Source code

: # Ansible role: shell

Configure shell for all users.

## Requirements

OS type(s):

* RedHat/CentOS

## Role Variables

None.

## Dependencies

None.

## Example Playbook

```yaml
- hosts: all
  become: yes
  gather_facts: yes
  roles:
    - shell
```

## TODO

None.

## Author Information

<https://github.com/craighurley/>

- EXERCISE GOAL: After locating the line with "## Dependencies", output that line and every later one exactly, through the end of the entries above.

- TASK ANSWER:
## Dependencies

None.

## Example Playbook

```yaml
- hosts: all
  become: yes
  gather_facts: yes
  roles:
    - shell
```

## TODO

None.

## Author Information

<https://github.com/craighurley/>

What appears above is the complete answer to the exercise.